Instructions for the task → Your answer must be the full listing, word for word, with no images in it.

Information shown →
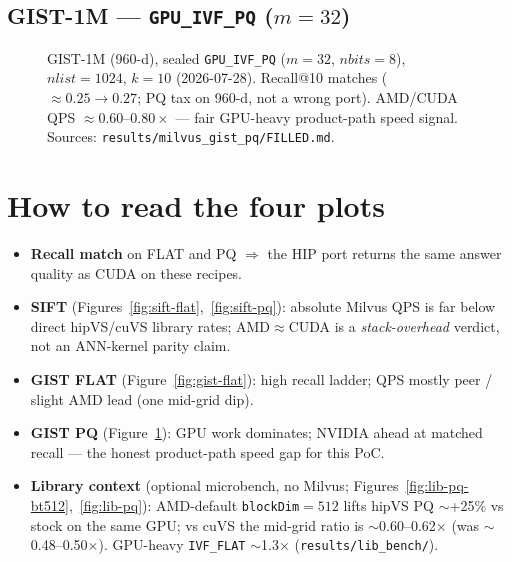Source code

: \documentclass[11pt,a4paper]{article}
\begin{document}
\subsection{GIST-1M --- \texttt{GPU\_IVF\_PQ} ($m{=}32$)}
\label{sec:gist-pq}

\begin{figure}[H]
\centering
{}
\caption{GIST-1M (960-d), sealed \texttt{GPU\_IVF\_PQ} ($m{=}32$, $nbits{=}8$),
$nlist{=}1024$, $k{=}10$ (2026-07-28).
Recall@10 matches ($\approx0.25\rightarrow0.27$; PQ tax on 960-d, not a wrong port).
AMD/CUDA QPS $\approx 0.60$--$0.80\times$ --- fair GPU-heavy product-path speed signal.
Sources: \texttt{results/milvus\_gist\_pq/FILLED.md}.}
\label{fig:gist-pq}
\end{figure}

\section{How to read the four plots}
\label{sec:read}

\begin{itemize}[leftmargin=*]
  \item \textbf{Recall match} on FLAT and PQ $\Rightarrow$ the HIP port returns the
        same answer quality as CUDA on these recipes.
  \item \textbf{SIFT} (Figures~\ref{fig:sift-flat},~\ref{fig:sift-pq}): absolute
        Milvus QPS is far below direct hipVS/cuVS library rates; AMD$\approx$CUDA is a
        \emph{stack-overhead} verdict, not an ANN-kernel parity claim.
  \item \textbf{GIST FLAT} (Figure~\ref{fig:gist-flat}): high recall ladder;
        QPS mostly peer / slight AMD lead (one mid-grid dip).
  \item \textbf{GIST PQ} (Figure~\ref{fig:gist-pq}): GPU work dominates; NVIDIA ahead
        at matched recall --- the honest product-path speed gap for this PoC.
  \item \textbf{Library context} (optional microbench, no Milvus;
        Figures~\ref{fig:lib-pq-bt512},~\ref{fig:lib-pq}):
        AMD-default \texttt{blockDim}${=}512$ lifts hipVS PQ $\sim$+25\% vs stock
        on the same GPU; vs cuVS the mid-grid ratio is $\sim$0.60--0.62$\times$
        (was $\sim$0.48--0.50$\times$). GPU-heavy \texttt{IVF\_FLAT} $\sim$1.3$\times$
        (\texttt{results/lib\_bench/}).
\end{itemize}
\end{document}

Result of this exercise →
Source code

: \documentclass[11pt,a4paper]{article}
\begin{document}
\subsection{GIST-1M --- \texttt{GPU\_IVF\_PQ} ($m{=}32$)}
\label{sec:gist-pq}

\begin{figure}[H]
\centering
{}
\caption{GIST-1M (960-d), sealed \texttt{GPU\_IVF\_PQ} ($m{=}32$, $nbits{=}8$),
$nlist{=}1024$, $k{=}10$ (2026-07-28).
Recall@10 matches ($\approx0.25\rightarrow0.27$; PQ tax on 960-d, not a wrong port).
AMD/CUDA QPS $\approx 0.60$--$0.80\times$ --- fair GPU-heavy product-path speed signal.
Sources: \texttt{results/milvus\_gist\_pq/FILLED.md}.}
\label{fig:gist-pq}
\end{figure}

\section{How to read the four plots}
\label{sec:read}

\begin{itemize}[leftmargin=*]
  \item \textbf{Recall match} on FLAT and PQ $\Rightarrow$ the HIP port returns the
        same answer quality as CUDA on these recipes.
  \item \textbf{SIFT} (Figures~\ref{fig:sift-flat},~\ref{fig:sift-pq}): absolute
        Milvus QPS is far below direct hipVS/cuVS library rates; AMD$\approx$CUDA is a
        \emph{stack-overhead} verdict, not an ANN-kernel parity claim.
  \item \textbf{GIST FLAT} (Figure~\ref{fig:gist-flat}): high recall ladder;
        QPS mostly peer / slight AMD lead (one mid-grid dip).
  \item \textbf{GIST PQ} (Figure~\ref{fig:gist-pq}): GPU work dominates; NVIDIA ahead
        at matched recall --- the honest product-path speed gap for this PoC.
  \item \textbf{Library context} (optional microbench, no Milvus;
        Figures~\ref{fig:lib-pq-bt512},~\ref{fig:lib-pq}):
        AMD-default \texttt{blockDim}${=}512$ lifts hipVS PQ $\sim$+25\% vs stock
        on the same GPU; vs cuVS the mid-grid ratio is $\sim$0.60--0.62$\times$
        (was $\sim$0.48--0.50$\times$). GPU-heavy \texttt{IVF\_FLAT} $\sim$1.3$\times$
        (\texttt{results/lib\_bench/}).
\end{itemize}
\end{document}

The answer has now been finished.